Connect the dots (also known as connect-the-dots, dot to dot, join the dots or follow the dots) is a form of puzzle containing a sequence of numbered dots. When a line is drawn connecting the dots the outline of an object is revealed. The puzzles frequently contain simple line art to enhance the image created or to assist in rendering a complex section of the image. Connect the dots puzzles are generally created for children. The use of numbers can be replaced with letters or other symbols. Versions for older solvers frequently have extra solving steps to discover the order, such as those used in puzzlehunts and the connect-the-dots crosswords invented by Liz Gorski.

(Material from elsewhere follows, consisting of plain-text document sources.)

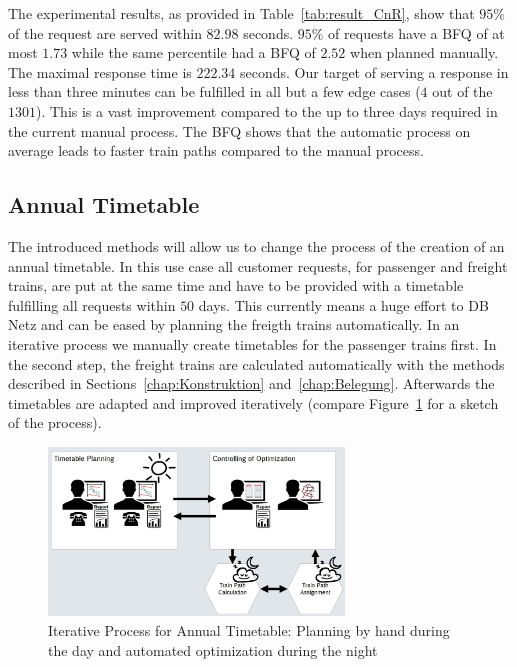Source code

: The experimental results, as provided in Table~\ref{tab:result_CnR}, show that $95\%$ of the request are served within $82.98$ seconds. $95\%$ of requests have a BFQ of at most $1.73$ while the same percentile had a BFQ of $2.52$ when planned manually. The maximal response time is $222.34$ seconds. Our target of serving a response in less than three minutes can be fulfilled in all but a few edge cases ($4$ out of the $1301$). This is a vast improvement compared to the up to three days required in the current manual process. The BFQ shows that the automatic process on average leads to faster train paths compared to the manual process.

\subsection{Annual Timetable}
\label{chap:Netzfahrplan}

The introduced methods will allow us to change the process of the creation of an annual timetable. In this use case all customer requests, for passenger and freight trains, are put at the same time and have to be provided with a timetable fulfilling all requests within $50$ days. This currently means a huge effort to DB Netz and can be eased by planning the freigth trains automatically. In an iterative process we manually create timetables for the passenger trains first. In the second step, the freight trains are calculated automatically with the methods described in Sections~\ref{chap:Konstruktion} and~\ref{chap:Belegung}. Afterwards the timetables are adapted and improved iteratively (compare Figure~\ref{fig:annual_planning} for a sketch of the process).

\begin{figure}[htb]
	\centering
	\includegraphics[width=0.7\textwidth]{Bilder/annual_planning.jpg}
	\caption{Iterative Process for Annual Timetable: Planning by hand during the day and automated optimization during the night}
	\label{fig:annual_planning}
\end{figure}

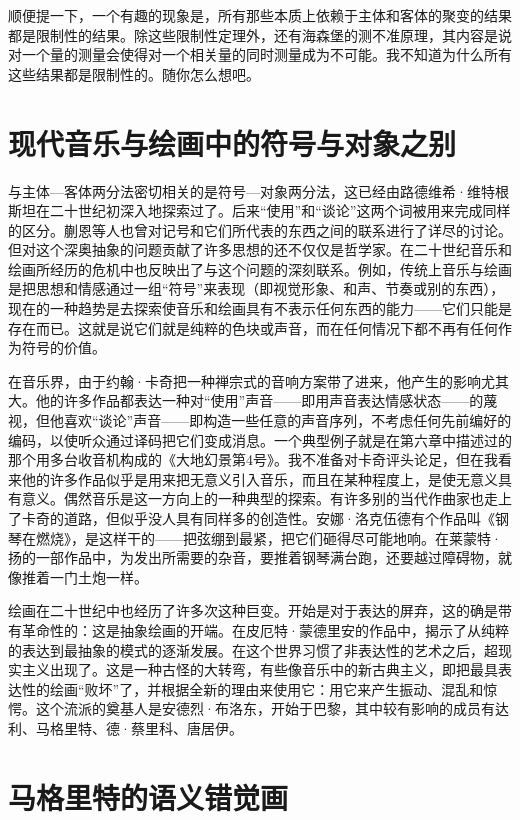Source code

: 顺便提一下，一个有趣的现象是，所有那些本质上依赖于主体和客体的聚变的结果都是限制性的结果。除这些限制性定理外，还有海森堡的测不准原理，其内容是说对一个量的测量会使得对一个相关量的同时测量成为不可能。我不知道为什么所有这些结果都是限制性的。随你怎么想吧。

\section{现代音乐与绘画中的符号与对象之别}

与主体—客体两分法密切相关的是符号—对象两分法，这已经由路德维希·维特根斯坦在二十世纪初深入地探索过了。后来“使用”和“谈论”这两个词被用来完成同样的区分。蒯恩等人也曾对记号和它们所代表的东西之间的联系进行了详尽的讨论。但对这个深奥抽象的问题贡献了许多思想的还不仅仅是哲学家。在二十世纪音乐和绘画所经历的危机中也反映出了与这个问题的深刻联系。例如，传统上音乐与绘画是把思想和情感通过一组“符号”来表现（即视觉形象、和声、节奏或别的东西），现在的一种趋势是去探索使音乐和绘画具有不表示任何东西的能力——它们只能是存在而已。这就是说它们就是纯粹的色块或声音，而在任何情况下都不再有任何作为符号的价值。

在音乐界，由于约翰·卡奇把一种禅宗式的音响方案带了进来，他产生的影响尤其大。他的许多作品都表达一种对“使用”声音——即用声音表达情感状态——的蔑视，但他喜欢“谈论”声音——即构造一些任意的声音序列，不考虑任何先前编好的编码，以使听众通过译码把它们变成消息。一个典型例子就是在第六章中描述过的那个用多台收音机构成的《大地幻景第4号》。我不准备对卡奇评头论足，但在我看来他的许多作品似乎是用来把无意义引入音乐，而且在某种程度上，是使无意义具有意义。偶然音乐是这一方向上的一种典型的探索。有许多别的当代作曲家也走上了卡奇的道路，但似乎没人具有同样多的创造性。安娜·洛克伍德有个作品叫《钢琴在燃烧》，是这样干的——把弦绷到最紧，把它们砸得尽可能地响。在莱蒙特·扬的一部作品中，为发出所需要的杂音，要推着钢琴满台跑，还要越过障碍物，就像推着一门土炮一样。

绘画在二十世纪中也经历了许多次这种巨变。开始是对于表达的屏弃，这的确是带有革命性的：这是抽象绘画的开端。在皮厄特·蒙德里安的作品中，揭示了从纯粹的表达到最抽象的模式的逐渐发展。在这个世界习惯了非表达性的艺术之后，超现实主义出现了。这是一种古怪的大转弯，有些像音乐中的新古典主义，即把最具表达性的绘画“败坏”了，并根据全新的理由来使用它：用它来产生振动、混乱和惊愕。这个流派的奠基人是安德烈·布洛东，开始于巴黎，其中较有影响的成员有达利、马格里特、德·蔡里科、唐居伊。

\section{马格里特的语义错觉画}

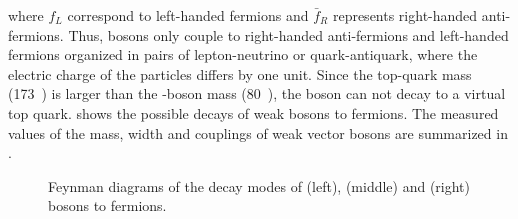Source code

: where $f_{L}$ correspond to left-handed fermions and $\bar{f}_{R}$ represents right-handed anti-fermions. Thus, {\PW} bosons only couple to right-handed anti-fermions and left-handed fermions organized in pairs of lepton-neutrino or quark-antiquark, where the electric charge of the particles differs by one unit. Since the top-quark mass (173~\GeVcc) is larger than the \Wb-boson mass (80~\GeVcc), the \Wb boson can not decay to a virtual top quark.  shows the possible decays of weak bosons to fermions. The measured values of the mass, width and couplings of weak vector bosons are summarized in .

\begin{figure}[htbp]
  \vspace{10mm}
  \centering
  \hspace*{1cm}
  \hspace*{1cm}
  \vspace{4mm}
  \caption{Feynman diagrams of the decay modes of \Wp (left), \Wm (middle) and \Z (right) bosons to fermions.}
  \label{dia:WDecays}
\end{figure}

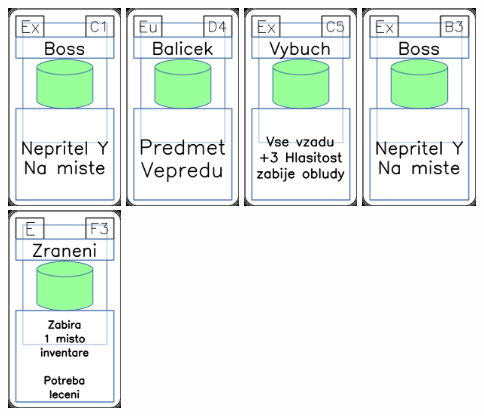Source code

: \documentclass[a4paper]{article}
\begin{document}
	\includegraphics[width=3.0cm]{img-4_10}
	\includegraphics[width=3.0cm]{img-4_18}
	\includegraphics[width=3.0cm]{img-4_14}
	\includegraphics[width=3.0cm]{img-4_7}
	\includegraphics[width=3.0cm]{img-4_57}
\end{document}
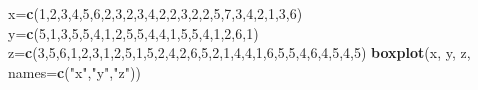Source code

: \documentclass[
]{book}
\newenvironment{Shaded}{\begin{snugshade}}{\end{snugshade}}
\newcommand{\DataTypeTok}[1]{\textcolor[rgb]{0.13,0.29,0.53}{#1}}
\newcommand{\DecValTok}[1]{\textcolor[rgb]{0.00,0.00,0.81}{#1}}
\newcommand{\KeywordTok}[1]{\textcolor[rgb]{0.13,0.29,0.53}{\textbf{#1}}}
\newcommand{\NormalTok}[1]{#1}
\newcommand{\StringTok}[1]{\textcolor[rgb]{0.31,0.60,0.02}{#1}}
\theoremstyle{definition}
\theoremstyle{definition}
\theoremstyle{definition}
\theoremstyle{remark}
\begin{document}
\begin{Shaded}
\begin{Highlighting}[]
\NormalTok{x=}\KeywordTok{c}\NormalTok{(}\DecValTok{1}\NormalTok{,}\DecValTok{2}\NormalTok{,}\DecValTok{3}\NormalTok{,}\DecValTok{4}\NormalTok{,}\DecValTok{5}\NormalTok{,}\DecValTok{6}\NormalTok{,}\DecValTok{2}\NormalTok{,}\DecValTok{3}\NormalTok{,}\DecValTok{2}\NormalTok{,}\DecValTok{3}\NormalTok{,}\DecValTok{4}\NormalTok{,}\DecValTok{2}\NormalTok{,}\DecValTok{2}\NormalTok{,}\DecValTok{3}\NormalTok{,}\DecValTok{2}\NormalTok{,}\DecValTok{2}\NormalTok{,}\DecValTok{5}\NormalTok{,}\DecValTok{7}\NormalTok{,}\DecValTok{3}\NormalTok{,}\DecValTok{4}\NormalTok{,}\DecValTok{2}\NormalTok{,}\DecValTok{1}\NormalTok{,}\DecValTok{3}\NormalTok{,}\DecValTok{6}\NormalTok{)}
\NormalTok{y=}\KeywordTok{c}\NormalTok{(}\DecValTok{5}\NormalTok{,}\DecValTok{1}\NormalTok{,}\DecValTok{3}\NormalTok{,}\DecValTok{5}\NormalTok{,}\DecValTok{5}\NormalTok{,}\DecValTok{4}\NormalTok{,}\DecValTok{1}\NormalTok{,}\DecValTok{2}\NormalTok{,}\DecValTok{5}\NormalTok{,}\DecValTok{5}\NormalTok{,}\DecValTok{4}\NormalTok{,}\DecValTok{4}\NormalTok{,}\DecValTok{1}\NormalTok{,}\DecValTok{5}\NormalTok{,}\DecValTok{5}\NormalTok{,}\DecValTok{4}\NormalTok{,}\DecValTok{1}\NormalTok{,}\DecValTok{2}\NormalTok{,}\DecValTok{6}\NormalTok{,}\DecValTok{1}\NormalTok{)}
\NormalTok{z=}\KeywordTok{c}\NormalTok{(}\DecValTok{3}\NormalTok{,}\DecValTok{5}\NormalTok{,}\DecValTok{6}\NormalTok{,}\DecValTok{1}\NormalTok{,}\DecValTok{2}\NormalTok{,}\DecValTok{3}\NormalTok{,}\DecValTok{1}\NormalTok{,}\DecValTok{2}\NormalTok{,}\DecValTok{5}\NormalTok{,}\DecValTok{1}\NormalTok{,}\DecValTok{5}\NormalTok{,}\DecValTok{2}\NormalTok{,}\DecValTok{4}\NormalTok{,}\DecValTok{2}\NormalTok{,}\DecValTok{6}\NormalTok{,}\DecValTok{5}\NormalTok{,}\DecValTok{2}\NormalTok{,}\DecValTok{1}\NormalTok{,}\DecValTok{4}\NormalTok{,}\DecValTok{4}\NormalTok{,}\DecValTok{1}\NormalTok{,}\DecValTok{6}\NormalTok{,}\DecValTok{5}\NormalTok{,}\DecValTok{5}\NormalTok{,}\DecValTok{4}\NormalTok{,}\DecValTok{6}\NormalTok{,}\DecValTok{4}\NormalTok{,}\DecValTok{5}\NormalTok{,}\DecValTok{4}\NormalTok{,}\DecValTok{5}\NormalTok{)}
\KeywordTok{boxplot}\NormalTok{(x, y, z, }\DataTypeTok{names=}\KeywordTok{c}\NormalTok{(}\StringTok{"x"}\NormalTok{,}\StringTok{"y"}\NormalTok{,}\StringTok{"z"}\NormalTok{))}
\end{Highlighting}
\end{Shaded}
\end{document}

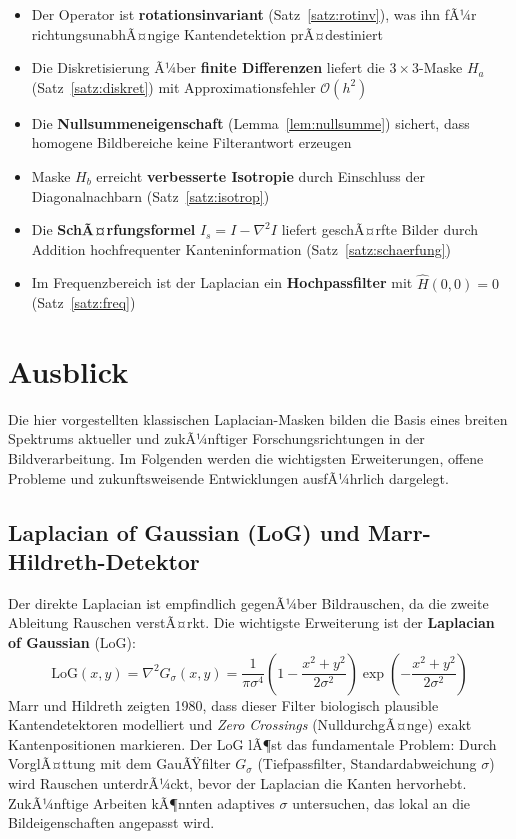 ﻿\documentclass[a4paper,12pt]{article}
\theoremstyle{definition}
\begin{document}
\begin{itemize}
    \item Der Operator ist \textbf{rotationsinvariant} (Satz~\ref{satz:rotinv}), was ihn fÃ¼r
          richtungsunabhÃ¤ngige Kantendetektion prÃ¤destiniert
    \item Die Diskretisierung Ã¼ber \textbf{finite Differenzen} liefert die $3\times3$-Maske $H_a$
          (Satz~\ref{satz:diskret}) mit Approximationsfehler $\mathcal{O}(h^2)$
    \item Die \textbf{Nullsummeneigenschaft} (Lemma~\ref{lem:nullsumme}) sichert, dass homogene
          Bildbereiche keine Filterantwort erzeugen
    \item Maske $H_b$ erreicht \textbf{verbesserte Isotropie} durch Einschluss der
          Diagonalnachbarn (Satz~\ref{satz:isotrop})
    \item Die \textbf{SchÃ¤rfungsformel} $I_s = I - \nabla^2 I$ liefert geschÃ¤rfte Bilder durch
          Addition hochfrequenter Kanteninformation (Satz~\ref{satz:schaerfung})
    \item Im Frequenzbereich ist der Laplacian ein \textbf{Hochpassfilter} mit
          $\hat{H}(0,0) = 0$ (Satz~\ref{satz:freq})
\end{itemize}

\section{Ausblick}

Die hier vorgestellten klassischen Laplacian-Masken bilden die Basis eines breiten Spektrums
aktueller und zukÃ¼nftiger Forschungsrichtungen in der Bildverarbeitung. Im Folgenden werden
die wichtigsten Erweiterungen, offene Probleme und zukunftsweisende Entwicklungen ausfÃ¼hrlich
dargelegt.

\subsection{Laplacian of Gaussian (LoG) und Marr-Hildreth-Detektor}

Der direkte Laplacian ist empfindlich gegenÃ¼ber Bildrauschen, da die zweite Ableitung Rauschen
verstÃ¤rkt. Die wichtigste Erweiterung ist der \textbf{Laplacian of Gaussian} (LoG):
\[
    \text{LoG}(x,y) = \nabla^2 G_\sigma(x,y)
    = \frac{1}{\pi \sigma^4}\left(1 - \frac{x^2+y^2}{2\sigma^2}\right)
      \exp\!\left(-\frac{x^2+y^2}{2\sigma^2}\right)
\]
Marr und Hildreth \cite{marr1980} zeigten 1980, dass dieser Filter biologisch plausible Kantendetektoren
modelliert und \emph{Zero Crossings} (NulldurchgÃ¤nge) exakt Kantenpositionen markieren. Der LoG
lÃ¶st das fundamentale Problem: Durch VorglÃ¤ttung mit dem GauÃŸfilter $G_\sigma$ (Tiefpassfilter,
Standardabweichung $\sigma$) wird Rauschen unterdrÃ¼ckt, bevor der Laplacian die Kanten hervorhebt.
ZukÃ¼nftige Arbeiten kÃ¶nnten adaptives $\sigma$ untersuchen, das lokal an die Bildeigenschaften
angepasst wird.
\end{document}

The roots of connecting dots to create pictures or help with calligraphy can be traced back to the 19th century. The Nine Dots Puzzle is the first known puzzle game where the player has to connect dots. But in this variant the goal is not to draw a picture, but to solve a logic puzzle. The emergence of connect the dots games in the printed press takes place in the early 20th century. These games were published with other puzzle games as pastime for children on the Sunday edition. While the first books containing connect the dots games exclusively were printed in 1926 by Ward, Lock & Co.

A mostly complete puzzle

The phrase "connect the dots" can be used as a metaphor to illustrate an ability (or inability) to associate one idea with another—to find the "big picture", or salient feature, in a mass of data; it can mean using extrapolation to solve a mystery from clues, or else come to a conclusion from various facts.

The Connect the Dots drawing technique of GPS Drawing involves recording an artists GPS data only at certain points along the route. This can give the image the appearance of a dot to dot puzzle as most of the lines are straight no matter the geography of the area.

Reuven Feuerstein features the connection of dots as the first tool in his cognitive development program.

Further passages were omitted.